Category: Financing · Capital Reading time: 2 min
Opening your cap table to a Business Angel can change the trajectory of your company. But everything depends on who you let in, on what terms, and with what instruments. Here are the real questions to ask yourself.
What a Business Angel actually brings
At best, a Business Angel (BA) isn't just a source of funds. They're an experienced entrepreneur who brings their cheque alongside a network, credibility and sector experience. The best early-stage fundraises are those where the BA opens doors the founder couldn't have opened alone.
The concrete advantages:
Non-debt financing: unlike a bank loan, equity doesn't weigh on your cash flow.
Network: clients, partners, future institutional investors.
Credibility: having a recognised BA on your cap table reassures banks, suppliers and future investors.
Mentoring: some BAs actively engage on strategy and can be worth far more than their financial contribution.
Constraints not to underestimate
Dilution: you're giving up a part of your company — and therefore a share of future gains on exit.
Governance: information rights, veto on certain decisions, a seat on the board.
Technical clauses: liquidation preferences, anti-dilution, ratchet mechanisms. Poorly negotiated, these can be very unfavourable to founders.
Pre-emption and tag-along rights: they can complicate or block a future sale of your shares.
💡 The real question isn't "should I take a BA?" but "on what terms, with what rights, and for what real contribution?"

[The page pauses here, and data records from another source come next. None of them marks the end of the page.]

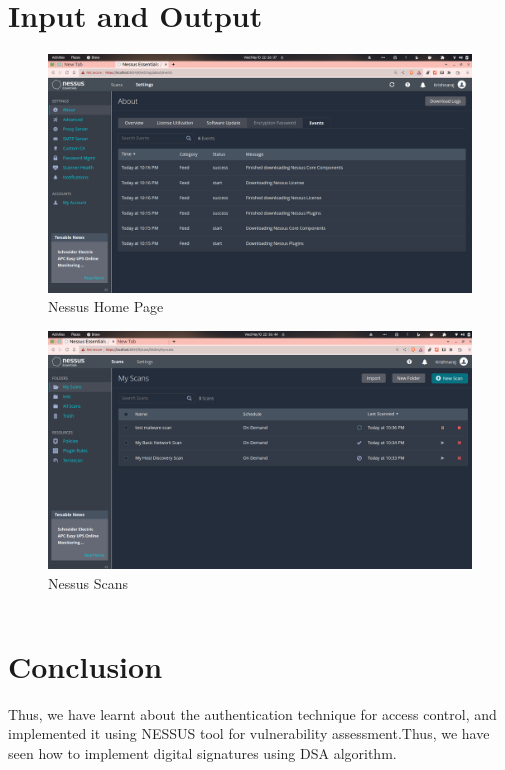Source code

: \documentclass[openany]{book}
\begin{document}
\section{Input and Output}
\begin{figure}[H]
    \centering
    \includegraphics[width=.95\textwidth]{nessus 1.png}
    \caption{Nessus Home Page}
\end{figure}
\begin{figure}[H]
    \centering
    \includegraphics[width=.95\textwidth]{nessus 2.png}
    \caption{Nessus Scans}
\end{figure}
\begin{verbatim}
\end{verbatim}


% 

\section{Conclusion}
Thus, we have learnt about the authentication technique for access control, and implemented it using NESSUS tool for vulnerability assessment.Thus, we have seen how to implement digital signatures using DSA algorithm.
\clearpage
\end{document}
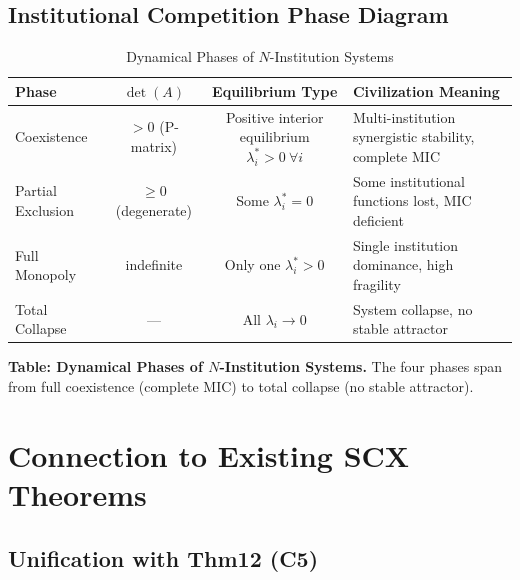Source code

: \documentclass[12pt,a4paper]{article}
\theoremstyle{definition}
\newcommand{\lb}{\lambda}
\begin{document}
\subsection{Institutional Competition Phase Diagram}
\label{sec:competition_phase}

\begin{table}[htbp]
\centering
\caption{Dynamical Phases of $N$-Institution Systems}
\label{tab:competition_phases}
\begin{tabular}{@{}lccp{5cm}@{}}
\toprule
\textbf{Phase} &
\textbf{$\det(A)$} &
\textbf{Equilibrium Type} &
\textbf{Civilization Meaning} \\
\midrule
Coexistence &
$>0$ (P-matrix) &
Positive interior equilibrium $\lb_i^* > 0 \ \forall i$ &
Multi-institution synergistic stability, complete MIC \\
Partial Exclusion &
$\geq 0$ (degenerate) &
Some $\lb_i^* = 0$ &
Some institutional functions lost, MIC deficient \\
Full Monopoly &
indefinite &
Only one $\lb_i^* > 0$ &
Single institution dominance, high fragility \\
Total Collapse &
--- &
All $\lb_i \to 0$ &
System collapse, no stable attractor \\
\bottomrule
\end{tabular}
\end{table}

\noindent
\textbf{Table: Dynamical Phases of $N$-Institution Systems.} The four phases span from full coexistence (complete MIC) to total collapse (no stable attractor).

\section{Connection to Existing SCX Theorems}
\label{sec:connections}

\subsection{Unification with Thm12 (C5)}
\label{sec:thm12}
\end{document}

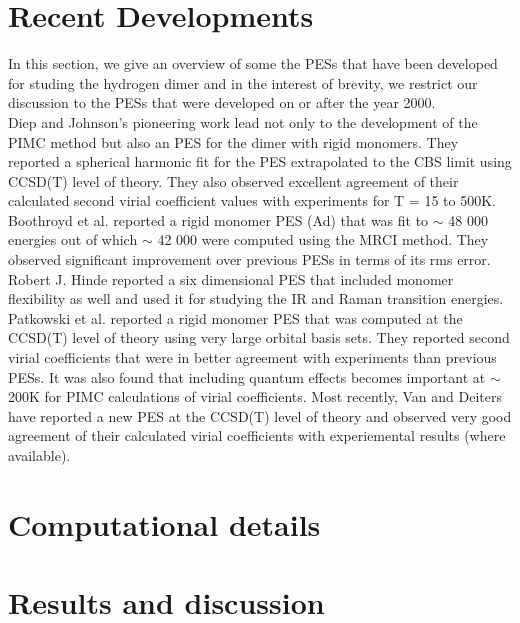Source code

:     \section{Recent Developments}
        In this section, we give an overview of some the \abInitio PESs that have been developed for studing the hydrogen dimer and in the interest of brevity, we restrict our discussion to the PESs that were developed on or after the year 2000.\\
 
        Diep and Johnson's \cite{Diep2000} pioneering work lead not only to the development of the PIMC method but also an \abInitio PES for the dimer with rigid monomers. They reported a spherical harmonic fit for the PES extrapolated to the CBS limit using CCSD(T) level of theory. They also observed excellent agreement of their calculated second virial coefficient values with experiments for T = 15 to 500K. Boothroyd et al. \cite{Boothroyd2002} reported a rigid monomer PES (Ad) that was fit to $\sim$ 48 000 \abInitio energies out of which $\sim$ 42 000 were computed using the MRCI method. They observed significant improvement over previous PESs in terms of its rms error. Robert J. Hinde \cite{Hinde2008} reported a six dimensional PES that included monomer flexibility as well and used it for studying the IR and Raman transition energies. Patkowski et al. \cite{Patkowski2008} reported a rigid monomer PES that was computed at the CCSD(T) level of theory using very large orbital basis sets. They reported second virial coefficients that were in better agreement with experiments than previous PESs. It was also found that including quantum effects becomes important at $\sim$ 200K for PIMC calculations of virial coefficients. Most recently, Van and Deiters \cite{Tat2015} have reported a new \abInitio PES at the CCSD(T) level of theory and observed very good agreement of their calculated virial coefficients with experiemental results (where available). 
    \section{Computational details}
    \section{Results and discussion}
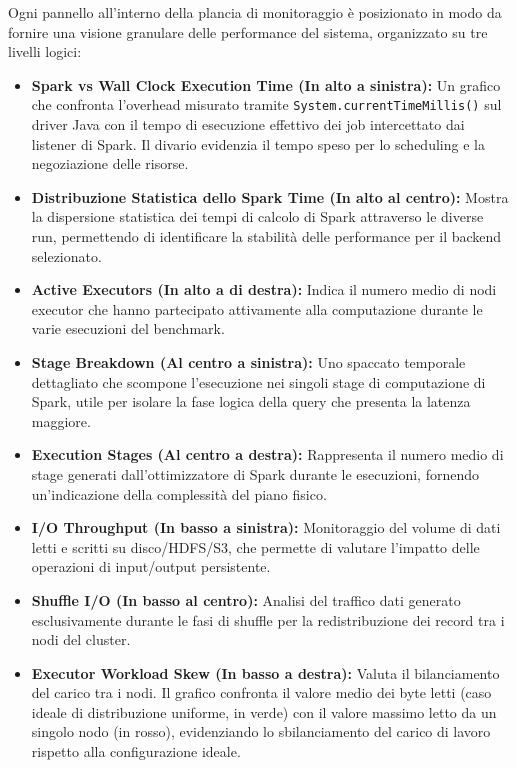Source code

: \documentclass[conference]{IEEEtran}
\begin{document}
Ogni pannello all'interno della plancia di monitoraggio è posizionato in modo da fornire una visione granulare delle performance del sistema, organizzato su tre livelli logici:
\begin{itemize}
    \item \textbf{Spark vs Wall Clock Execution Time (In alto a sinistra):} Un grafico che confronta l'overhead misurato tramite \texttt{System.currentTimeMillis()} sul driver Java con il tempo di esecuzione effettivo dei job intercettato dai listener di Spark.
    Il divario evidenzia il tempo speso per lo scheduling e la negoziazione delle risorse.
    \item \textbf{Distribuzione Statistica dello Spark Time (In alto al centro):} Mostra la dispersione statistica dei tempi di calcolo di Spark attraverso le diverse run, permettendo di identificare la stabilità delle performance per il backend selezionato.
    \item \textbf{Active Executors (In alto a di destra):} Indica il numero medio di nodi executor che hanno partecipato attivamente alla computazione durante le varie esecuzioni del benchmark.
    \item \textbf{Stage Breakdown (Al centro a sinistra):} Uno spaccato temporale dettagliato che scompone l'esecuzione nei singoli stage di computazione di Spark, utile per isolare la fase logica della query che presenta la latenza maggiore.
    \item \textbf{Execution Stages (Al centro a destra):} Rappresenta il numero medio di stage generati dall'ottimizzatore di Spark durante le esecuzioni, fornendo un'indicazione della complessità del piano fisico.
    \item \textbf{I/O Throughput (In basso a sinistra):} Monitoraggio del volume di dati letti e scritti su disco/HDFS/S3, che permette di valutare l'impatto delle operazioni di input/output persistente.
    \item \textbf{Shuffle I/O (In basso al centro):} Analisi del traffico dati generato esclusivamente durante le fasi di shuffle per la redistribuzione dei record tra i nodi del cluster.
    \item \textbf{Executor Workload Skew (In basso a destra):} Valuta il bilanciamento del carico tra i nodi.
    Il grafico confronta il valore medio dei byte letti (caso ideale di distribuzione uniforme, in verde) con il valore massimo letto da un singolo nodo (in rosso), evidenziando lo sbilanciamento del carico di lavoro rispetto alla configurazione ideale.
\end{itemize}
\end{document}
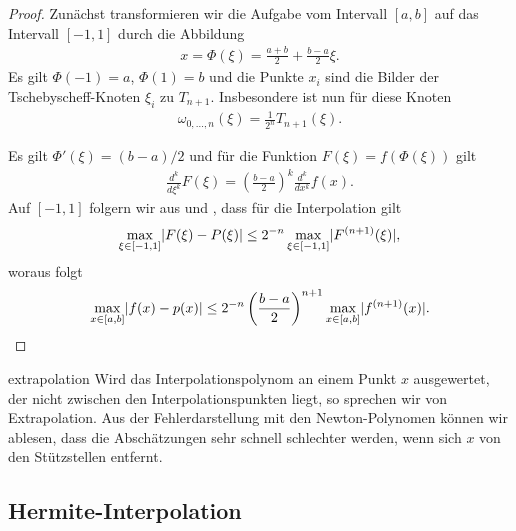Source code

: \begin{proof}
  Zunächst transformieren wir die Aufgabe vom Intervall $[a,b]$ auf
  das Intervall $[-1,1]$ durch die Abbildung
  \begin{gather}
    x = \Phi(\xi) = \frac{a+b}2 + \frac{b-a}2 \xi.
  \end{gather}
  Es gilt $\Phi(-1) = a$, $\Phi(1)=b$ und die Punkte $x_i$ sind die
  Bilder der Tschebyscheff-Knoten $\xi_i$ zu $T_{n+1}$. Insbesondere
  ist nun für diese Knoten
  \begin{gather}
    \omega_{0,\dots,n}(\xi) = \frac1{2^{n}} T_{n+1}(\xi).
  \end{gather}

  Es gilt
  $\Phi'(\xi) = (b-a)/2$ und für die Funktion $F(\xi) = f(\Phi(\xi))$
  gilt
  \begin{gather}
    \frac{d^k}{d\xi^k} F(\xi) = \left(\frac{b-a}2\right)^k
    \frac{d^k}{dx^k} f(x).
  \end{gather}
  Auf $[-1,1]$ folgern wir aus  und
  , dass für die Interpolation gilt
  \begin{gather}
    \max_{\xi\in[-1,1]} \lvert F(\xi) - P(\xi)\rvert
    \le 2^{-n} \max_{\xi\in[-1,1]}\lvert F^{(n+1)}(\xi)\rvert,
  \end{gather}
  woraus folgt
  \begin{gather}
    \max_{x\in[a,b]} \lvert f(x) - p(x)\rvert
    \le 2^{-n} \left(\frac{b-a}2\right)^{n+1} \max_{x\in[a,b]}\lvert f^{(n+1)}(x)\rvert.
  \end{gather}  
\end{proof}

\begin{Bemerkung}{extrapolation}
  Wird das Interpolationspolynom an einem Punkt $x$ ausgewertet, der
  nicht zwischen den Interpolationspunkten liegt, so sprechen wir von
  Extrapolation. Aus der Fehlerdarstellung mit den Newton-Polynomen
  können wir ablesen, dass die Abschätzungen sehr schnell schlechter
  werden, wenn sich $x$ von den Stützstellen entfernt.
\end{Bemerkung}


\subsection{Hermite-Interpolation}

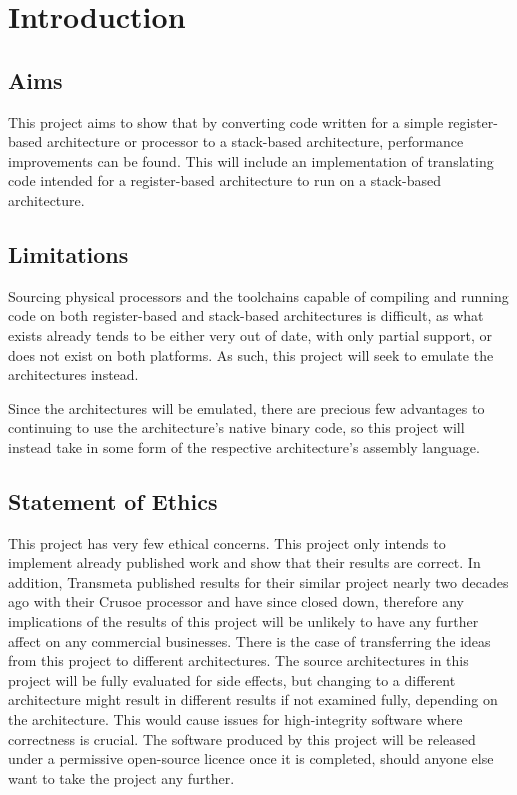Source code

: \chapter{Introduction}\label{ch:introduction}
\section{Aims}
This project aims to show that by converting code written for a simple
register-based architecture or processor to a stack-based architecture,
performance improvements can be found. This will include an implementation of
translating code intended for a register-based architecture to run on a
stack-based architecture.

\section{Limitations}
Sourcing physical processors and the toolchains capable of compiling and running
code on both register-based and stack-based architectures is difficult, as what
exists already tends to be either very out of date, with only partial support,
or does not exist on both platforms. As such, this project will seek to emulate
the architectures instead.

Since the architectures will be emulated, there are precious few advantages to
continuing to use the architecture's native binary code, so this project will
instead take in some form of the respective architecture's assembly language.

\section{Statement of Ethics}
This project has very few ethical concerns. This project only intends to
implement already published work and show that their results are correct. In
addition, Transmeta published results for their similar project nearly two
decades ago with their Crusoe processor and have since closed down, therefore
any implications of the results of this project will be unlikely to have any
further affect on any commercial businesses. There is the case of transferring
the ideas from this project to different architectures. The source architectures
in this project will be fully evaluated for side effects, but changing to a
different architecture might result in different results if not examined fully,
depending on the architecture. This would cause issues for high-integrity
software where correctness is crucial. The software produced by this project
will be released under a permissive open-source licence once it is completed,
should anyone else want to take the project any further.

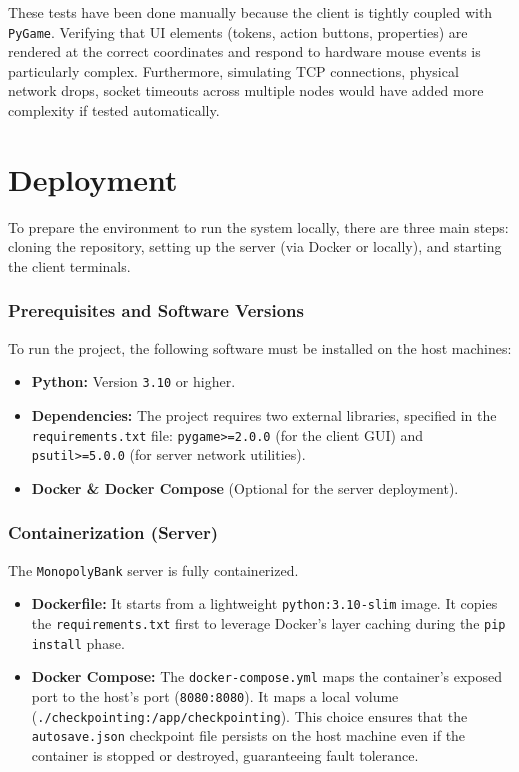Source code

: \documentclass{scrartcl}
\begin{document}
These tests have been done manually because the client is tightly coupled with \texttt{PyGame}.
Verifying that UI elements (tokens, action buttons, properties) are rendered at the correct coordinates
and respond to hardware mouse events is particularly complex.
Furthermore, simulating TCP connections, physical network drops, socket timeouts across multiple nodes would have added
more complexity if tested automatically.

\section{Deployment}\label{deployment}

To prepare the environment to run the system locally,
there are three main steps: cloning the repository, setting up the server (via Docker or locally), and starting the client terminals.

\subsubsection*{Prerequisites and Software Versions}
To run the project, the following software must be installed on the host machines:
\begin{itemize}
    \item \textbf{Python:} Version \texttt{3.10} or higher.
    \item \textbf{Dependencies:} The project requires two external libraries,
    specified in the \texttt{requirements.txt} file: \texttt{pygame>=2.0.0} (for the client GUI)
    and \texttt{psutil>=5.0.0} (for server network utilities).
    \item \textbf{Docker \& Docker Compose} (Optional for the server deployment).
\end{itemize}

\subsubsection*{Containerization (Server)}
The \texttt{MonopolyBank} server is fully containerized.
\begin{itemize}
    \item \textbf{Dockerfile:} It starts from a lightweight \texttt{python:3.10-slim} image.
    It copies the \texttt{requirements.txt} first to leverage Docker's layer caching during the \texttt{pip install} phase.
    \item \textbf{Docker Compose:} The \texttt{docker-compose.yml} maps the container's exposed port to the host's port (\texttt{8080:8080}).
    It maps a local volume (\texttt{./checkpointing:/app/checkpointing}).
    This choice ensures that the \texttt{autosave.json} checkpoint file persists on the host machine even if the container
    is stopped or destroyed, guaranteeing fault tolerance.
\end{itemize}
\end{document}
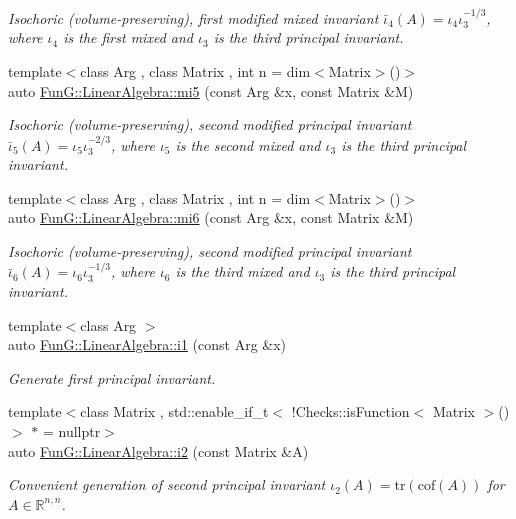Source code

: \begin{DoxyCompactItemize}
\begin{DoxyCompactList}\small\item\em Isochoric (volume-\/preserving), first modified mixed invariant $ \bar\iota_4(A)=\iota_4\iota_3^{-1/3} $, where $\iota_4$ is the first mixed and $\iota_3$ is the third principal invariant. \end{DoxyCompactList}\item 
{\footnotesize template$<$class Arg , class Matrix , int n = dim$<$\+Matrix$>$()$>$ }\\auto \hyperlink{group__InvariantGroup_ga189bc682b34d13902da335c5eb502faa}{Fun\+G\+::\+Linear\+Algebra\+::mi5} (const Arg \&x, const Matrix \&M)
\begin{DoxyCompactList}\small\item\em Isochoric (volume-\/preserving), second modified principal invariant $ \bar\iota_5(A)=\iota_5\iota_3^{-2/3} $, where $\iota_5$ is the second mixed and $\iota_3$ is the third principal invariant. \end{DoxyCompactList}\item 
{\footnotesize template$<$class Arg , class Matrix , int n = dim$<$\+Matrix$>$()$>$ }\\auto \hyperlink{group__InvariantGroup_ga3e451f9e15fa95080f81d0c0f69f93e6}{Fun\+G\+::\+Linear\+Algebra\+::mi6} (const Arg \&x, const Matrix \&M)
\begin{DoxyCompactList}\small\item\em Isochoric (volume-\/preserving), second modified principal invariant $ \bar\iota_6(A)=\iota_6\iota_3^{-1/3} $, where $\iota_6$ is the third mixed and $\iota_3$ is the third principal invariant. \end{DoxyCompactList}\item 
{\footnotesize template$<$class Arg $>$ }\\auto \hyperlink{group__InvariantGroup_gafaead59b618d87239270f8eca2bf75c8}{Fun\+G\+::\+Linear\+Algebra\+::i1} (const Arg \&x)
\begin{DoxyCompactList}\small\item\em Generate first principal invariant. \end{DoxyCompactList}\item 
{\footnotesize template$<$class Matrix , std\+::enable\+\_\+if\+\_\+t$<$ !\+Checks\+::is\+Function$<$ Matrix $>$() $>$ $\ast$  = nullptr$>$ }\\auto \hyperlink{group__InvariantGroup_ga9e442bab8f203bcd5634a3d0e65bf802}{Fun\+G\+::\+Linear\+Algebra\+::i2} (const Matrix \&A)
\begin{DoxyCompactList}\small\item\em Convenient generation of second principal invariant $ \iota_2(A)=\mathrm{tr}(\mathrm{cof}(A)) $ for $A\in\mathbb{R}^{n,n}$. \end{DoxyCompactList}\item 

\end{DoxyCompactItemize}

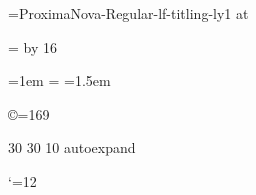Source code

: \font\logofont=ProximaNova-Regular-lf-titling-ly1 at \cheadsize

\newdimen\logobarthickness
\logobarthickness=\logofont
\divide\logobarthickness by 16
\def\logolineskip{\vskip4\logobarthickness}

\def\stackedlogo#1#2{%
  \begingroup%
  \offinterlineskip%
  \logofont%
  \setbox0=\hbox{DRISCOLL}%
  \vbox{%
    \hrule height \logobarthickness%
    \logolineskip%
    \copy0%
    \logolineskip%
    \hbox to \wd0{#1BROOK#2}%
    \logolineskip%
    \hbox to \wd0{#1PRESS#2}%
    \logolineskip%
    \hrule height \logobarthickness%
  }%
  \endgroup%
}

\def\leftlogo{\stackedlogo{}{\hss}}
\def\centerlogo{\stackedlogo{\hss}{\hss}}
\def\rightlogo{\stackedlogo{\hss}{}}

\def\linelogo{%
  \begingroup%
  \offinterlineskip%
  \logofont%
  \vbox{%
    \hrule height \logobarthickness%
    \logolineskip%
    \hbox{DRISCOLL BROOK PRESS}%
    \logolineskip%
    \hrule height \logobarthickness%
  }%
  \endgroup%
}

%
%

\def\raggedleft{\parindent=0pt\parfillskip=0pt\leftskip=0pt plus \hsize\relax}
\def\raggedright{\parindent=0pt\parfillskip=0pt\rightskip=0pt plus \hsize\relax}
\def\centered{\raggedleft\raggedright}
\newdimen\leading \leading=15pt

\def\authorinfoheading#1{\bigskip\bigskip{\sc\centered#1\par}}
\def\authorinfoitem#1{\medskip{\centered#1\par}}
\def\connect#1#2{\authorinfoheading{#1}\authorinfoitem{#2}}
\def\genre#1{\authorinfoheading{#1}}
\def\genrebook#1{\authorinfoitem{#1}}

\def\titleleading{\linespacing{1.1}}

\def\linespacing#1{\baselineskip=#1\fontdimen6\the\font}

\parindent=1em
\normalbaselineskip=\leading
\normalbaselines
\emergencystretch=1.5em

%
%

\def\emph#1{{\it #1}}
\def\leadin#1{\nobreak\noindent{\sc #1}}

\chardef\copyright=169

\rm

%
%

\pdffontexpand\rm 30 30 10 autoexpand

\catcode`\@=12
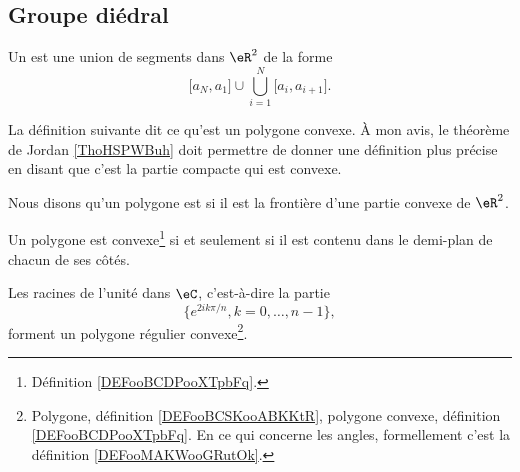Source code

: \subsection{Groupe diédral}
\label{subsecHibJId}

\begin{definition}        \label{DEFooBCSKooABKKtR}
    Un  est une union de segments dans \( \eR^2\) de la forme 
    \begin{equation}
        \mathopen[ a_N , a_1 \mathclose]\cup\bigcup_{i=1}^N\mathopen[ a_i , a_{i+1} \mathclose].
    \end{equation}
\end{definition}

La définition suivante dit ce qu'est un polygone convexe. À mon avis, le théorème de Jordan \ref{ThoHSPWBuh} doit permettre de donner une définition plus précise en disant que c'est la partie compacte qui est convexe.
\begin{definition}      \label{DEFooBCDPooXTpbFq}
    Nous disons qu'un polygone est  si il est la frontière d'une partie convexe de \( \eR^2\).
\end{definition}

\begin{proposition}       \label{PROPooFYRMooTqVDEm}
    Un polygone est convexe\footnote{Définition \ref{DEFooBCDPooXTpbFq}.} si et seulement si il est contenu dans le demi-plan de chacun de ses côtés.
\end{proposition}

\begin{proposition}     \label{PROPooUPPTooZBFvPg}
	Les racines de l'unité dans \( \eC\), c'est-à-dire la partie
	\begin{equation}
		\{  e^{2ik\pi/n},k=0,\ldots, n-1 \},
	\end{equation}
    forment un polygone régulier convexe\footnote{Polygone, définition \ref{DEFooBCSKooABKKtR}, polygone convexe, définition \ref{DEFooBCDPooXTpbFq}. En ce qui concerne les angles, formellement c'est la définition \ref{DEFooMAKWooGRutOk}.}.
\end{proposition}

What instruments to offer?
A BA's entry doesn't have to be through ordinary shares. The alternatives:
Ordinary or preferred shares: direct entry onto the cap table with all associated rights.
BSA AIR: a financing instrument that converts to shares at a future funding round. Ideal for avoiding a premature valuation.
Convertible bonds: debt that converts to equity under certain conditions. Less dilutive in the short term.
Classic BSAs: warrants giving the right to subscribe shares at a pre-agreed price.
🎯 My advice: Never sign a shareholders' agreement without having a lawyer review it. Clauses that seem innocuous today can become serious problems tomorrow.